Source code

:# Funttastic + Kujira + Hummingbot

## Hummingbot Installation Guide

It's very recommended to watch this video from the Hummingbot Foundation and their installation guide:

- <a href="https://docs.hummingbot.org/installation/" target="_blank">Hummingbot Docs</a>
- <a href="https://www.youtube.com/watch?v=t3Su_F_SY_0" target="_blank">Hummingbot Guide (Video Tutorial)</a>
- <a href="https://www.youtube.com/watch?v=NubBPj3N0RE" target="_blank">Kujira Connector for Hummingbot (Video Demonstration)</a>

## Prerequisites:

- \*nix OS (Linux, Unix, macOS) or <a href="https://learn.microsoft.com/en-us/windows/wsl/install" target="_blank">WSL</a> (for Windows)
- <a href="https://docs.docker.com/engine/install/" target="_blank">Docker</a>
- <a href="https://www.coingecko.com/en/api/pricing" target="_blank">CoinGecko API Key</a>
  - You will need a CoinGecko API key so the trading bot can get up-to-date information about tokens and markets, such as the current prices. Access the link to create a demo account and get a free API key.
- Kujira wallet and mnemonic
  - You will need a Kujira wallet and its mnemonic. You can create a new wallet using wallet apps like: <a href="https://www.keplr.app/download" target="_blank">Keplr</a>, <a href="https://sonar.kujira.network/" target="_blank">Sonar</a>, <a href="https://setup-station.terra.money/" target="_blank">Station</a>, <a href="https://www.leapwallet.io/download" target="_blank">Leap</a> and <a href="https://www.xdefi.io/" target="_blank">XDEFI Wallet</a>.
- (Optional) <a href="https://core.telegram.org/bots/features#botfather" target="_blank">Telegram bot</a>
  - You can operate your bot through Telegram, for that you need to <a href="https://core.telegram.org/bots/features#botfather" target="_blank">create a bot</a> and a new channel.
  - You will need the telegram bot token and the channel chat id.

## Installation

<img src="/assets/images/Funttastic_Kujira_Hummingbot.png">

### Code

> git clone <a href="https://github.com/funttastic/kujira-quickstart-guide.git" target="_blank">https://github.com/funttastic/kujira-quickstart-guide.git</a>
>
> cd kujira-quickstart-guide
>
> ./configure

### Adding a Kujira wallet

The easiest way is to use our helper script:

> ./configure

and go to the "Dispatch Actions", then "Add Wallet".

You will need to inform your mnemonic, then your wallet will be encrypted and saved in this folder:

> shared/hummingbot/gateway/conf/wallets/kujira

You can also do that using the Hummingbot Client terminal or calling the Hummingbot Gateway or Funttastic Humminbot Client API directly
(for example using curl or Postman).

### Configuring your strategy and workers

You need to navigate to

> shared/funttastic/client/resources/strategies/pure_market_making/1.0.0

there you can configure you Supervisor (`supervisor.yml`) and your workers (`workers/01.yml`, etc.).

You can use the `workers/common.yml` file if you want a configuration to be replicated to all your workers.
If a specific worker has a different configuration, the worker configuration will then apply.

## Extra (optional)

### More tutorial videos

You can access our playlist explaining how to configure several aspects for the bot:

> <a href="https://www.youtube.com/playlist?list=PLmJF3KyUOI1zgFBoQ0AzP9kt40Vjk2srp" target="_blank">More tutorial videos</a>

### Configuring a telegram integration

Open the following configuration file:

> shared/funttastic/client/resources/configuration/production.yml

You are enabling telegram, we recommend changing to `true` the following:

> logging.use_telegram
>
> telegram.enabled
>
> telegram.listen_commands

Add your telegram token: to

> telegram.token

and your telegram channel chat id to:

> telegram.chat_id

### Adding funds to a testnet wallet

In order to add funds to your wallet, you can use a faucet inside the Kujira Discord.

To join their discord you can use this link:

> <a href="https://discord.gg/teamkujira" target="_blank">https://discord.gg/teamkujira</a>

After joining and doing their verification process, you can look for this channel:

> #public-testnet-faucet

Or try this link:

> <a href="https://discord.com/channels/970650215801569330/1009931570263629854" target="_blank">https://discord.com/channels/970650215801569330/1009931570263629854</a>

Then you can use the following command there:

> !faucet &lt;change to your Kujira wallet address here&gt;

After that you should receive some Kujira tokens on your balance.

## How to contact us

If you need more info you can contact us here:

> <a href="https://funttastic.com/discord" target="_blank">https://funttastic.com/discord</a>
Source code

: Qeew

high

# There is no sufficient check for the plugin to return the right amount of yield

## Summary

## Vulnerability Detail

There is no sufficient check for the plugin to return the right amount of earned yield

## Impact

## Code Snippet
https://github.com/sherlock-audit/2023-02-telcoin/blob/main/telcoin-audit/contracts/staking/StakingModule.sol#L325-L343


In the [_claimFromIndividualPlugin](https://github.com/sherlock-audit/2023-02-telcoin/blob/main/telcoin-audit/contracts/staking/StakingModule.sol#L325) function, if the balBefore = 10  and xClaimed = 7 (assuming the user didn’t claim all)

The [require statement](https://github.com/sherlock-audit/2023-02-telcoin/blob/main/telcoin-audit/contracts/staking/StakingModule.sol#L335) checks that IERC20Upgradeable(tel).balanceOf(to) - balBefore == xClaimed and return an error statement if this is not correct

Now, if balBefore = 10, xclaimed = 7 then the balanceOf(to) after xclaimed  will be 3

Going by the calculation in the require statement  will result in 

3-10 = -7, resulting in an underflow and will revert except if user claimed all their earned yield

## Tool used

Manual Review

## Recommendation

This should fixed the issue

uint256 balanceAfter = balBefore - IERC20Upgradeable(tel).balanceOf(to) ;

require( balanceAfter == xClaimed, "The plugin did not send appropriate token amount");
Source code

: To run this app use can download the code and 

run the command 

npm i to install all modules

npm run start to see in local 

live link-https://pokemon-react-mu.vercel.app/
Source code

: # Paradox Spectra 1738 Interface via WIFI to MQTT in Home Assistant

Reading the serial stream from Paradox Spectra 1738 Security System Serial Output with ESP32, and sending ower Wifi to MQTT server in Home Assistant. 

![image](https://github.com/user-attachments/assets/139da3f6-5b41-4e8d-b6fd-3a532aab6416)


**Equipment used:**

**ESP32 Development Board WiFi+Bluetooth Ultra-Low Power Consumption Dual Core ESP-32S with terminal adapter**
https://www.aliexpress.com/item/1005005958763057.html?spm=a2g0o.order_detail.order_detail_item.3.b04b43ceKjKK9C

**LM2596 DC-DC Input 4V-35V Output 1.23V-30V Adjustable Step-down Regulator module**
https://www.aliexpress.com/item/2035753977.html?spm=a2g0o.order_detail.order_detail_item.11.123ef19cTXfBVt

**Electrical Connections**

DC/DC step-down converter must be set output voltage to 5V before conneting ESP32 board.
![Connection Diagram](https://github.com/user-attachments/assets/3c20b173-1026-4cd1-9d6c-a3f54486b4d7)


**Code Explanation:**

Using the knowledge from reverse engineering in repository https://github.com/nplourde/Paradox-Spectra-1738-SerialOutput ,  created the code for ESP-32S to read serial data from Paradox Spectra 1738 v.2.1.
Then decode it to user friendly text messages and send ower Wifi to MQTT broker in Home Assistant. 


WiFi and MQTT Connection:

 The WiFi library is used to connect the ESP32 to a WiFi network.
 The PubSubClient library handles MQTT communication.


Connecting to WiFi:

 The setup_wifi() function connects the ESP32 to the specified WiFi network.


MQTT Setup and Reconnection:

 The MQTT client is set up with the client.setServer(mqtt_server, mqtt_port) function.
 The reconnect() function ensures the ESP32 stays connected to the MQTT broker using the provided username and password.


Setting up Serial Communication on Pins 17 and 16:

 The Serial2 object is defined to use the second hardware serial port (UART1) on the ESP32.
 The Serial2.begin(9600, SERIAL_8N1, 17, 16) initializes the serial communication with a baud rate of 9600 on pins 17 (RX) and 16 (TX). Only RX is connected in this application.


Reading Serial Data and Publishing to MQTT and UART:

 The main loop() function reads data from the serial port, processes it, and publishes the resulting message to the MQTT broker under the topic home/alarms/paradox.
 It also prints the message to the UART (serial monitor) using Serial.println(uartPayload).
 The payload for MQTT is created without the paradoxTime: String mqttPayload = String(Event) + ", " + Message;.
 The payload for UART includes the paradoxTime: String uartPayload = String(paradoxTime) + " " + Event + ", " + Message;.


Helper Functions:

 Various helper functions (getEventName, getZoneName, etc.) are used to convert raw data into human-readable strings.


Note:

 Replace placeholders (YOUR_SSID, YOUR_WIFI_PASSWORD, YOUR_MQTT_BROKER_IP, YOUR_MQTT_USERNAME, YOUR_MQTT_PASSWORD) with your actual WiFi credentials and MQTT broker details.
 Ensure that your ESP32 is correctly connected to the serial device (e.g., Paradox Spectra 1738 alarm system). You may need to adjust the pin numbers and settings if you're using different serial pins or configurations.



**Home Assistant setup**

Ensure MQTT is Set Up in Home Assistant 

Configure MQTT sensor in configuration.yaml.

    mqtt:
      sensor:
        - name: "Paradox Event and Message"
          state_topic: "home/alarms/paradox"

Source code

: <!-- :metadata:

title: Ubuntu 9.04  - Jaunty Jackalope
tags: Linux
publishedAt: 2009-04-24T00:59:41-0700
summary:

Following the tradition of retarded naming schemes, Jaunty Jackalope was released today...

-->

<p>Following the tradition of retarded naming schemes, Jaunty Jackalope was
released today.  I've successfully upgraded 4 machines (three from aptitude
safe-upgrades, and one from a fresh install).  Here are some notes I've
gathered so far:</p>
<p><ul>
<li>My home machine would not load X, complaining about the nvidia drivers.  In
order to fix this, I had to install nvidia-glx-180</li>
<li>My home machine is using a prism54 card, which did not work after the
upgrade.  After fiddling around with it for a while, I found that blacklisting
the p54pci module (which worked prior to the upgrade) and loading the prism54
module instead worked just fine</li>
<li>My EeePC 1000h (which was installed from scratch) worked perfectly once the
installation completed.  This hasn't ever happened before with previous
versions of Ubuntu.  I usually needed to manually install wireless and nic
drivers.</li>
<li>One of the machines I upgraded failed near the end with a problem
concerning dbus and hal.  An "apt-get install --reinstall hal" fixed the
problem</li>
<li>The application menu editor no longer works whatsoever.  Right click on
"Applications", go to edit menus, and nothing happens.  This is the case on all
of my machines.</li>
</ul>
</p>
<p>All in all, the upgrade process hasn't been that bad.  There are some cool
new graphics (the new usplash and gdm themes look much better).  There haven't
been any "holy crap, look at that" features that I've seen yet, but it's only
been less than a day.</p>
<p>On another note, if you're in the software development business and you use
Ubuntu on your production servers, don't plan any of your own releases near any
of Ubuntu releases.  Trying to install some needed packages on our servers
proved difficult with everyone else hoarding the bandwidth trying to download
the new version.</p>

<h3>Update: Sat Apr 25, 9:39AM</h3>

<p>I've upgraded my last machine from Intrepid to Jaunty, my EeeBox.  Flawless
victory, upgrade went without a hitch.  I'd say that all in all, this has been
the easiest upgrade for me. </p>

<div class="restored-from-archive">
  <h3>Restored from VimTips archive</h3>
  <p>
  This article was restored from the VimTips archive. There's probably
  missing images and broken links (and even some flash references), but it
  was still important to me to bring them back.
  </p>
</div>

+++

## Problem
I need each line from the listing where the word "network" occurs.

## Reply to the exercise
  - You will need a Kujira wallet and its mnemonic. You can create a new wallet using wallet apps like: <a href="https://www.keplr.app/download" target="_blank">Keplr</a>, <a href="https://sonar.kujira.network/" target="_blank">Sonar</a>, <a href="https://setup-station.terra.money/" target="_blank">Station</a>, <a href="https://www.leapwallet.io/download" target="_blank">Leap</a> and <a href="https://www.xdefi.io/" target="_blank">XDEFI Wallet</a>.
 The WiFi library is used to connect the ESP32 to a WiFi network.
 The setup_wifi() function connects the ESP32 to the specified WiFi network.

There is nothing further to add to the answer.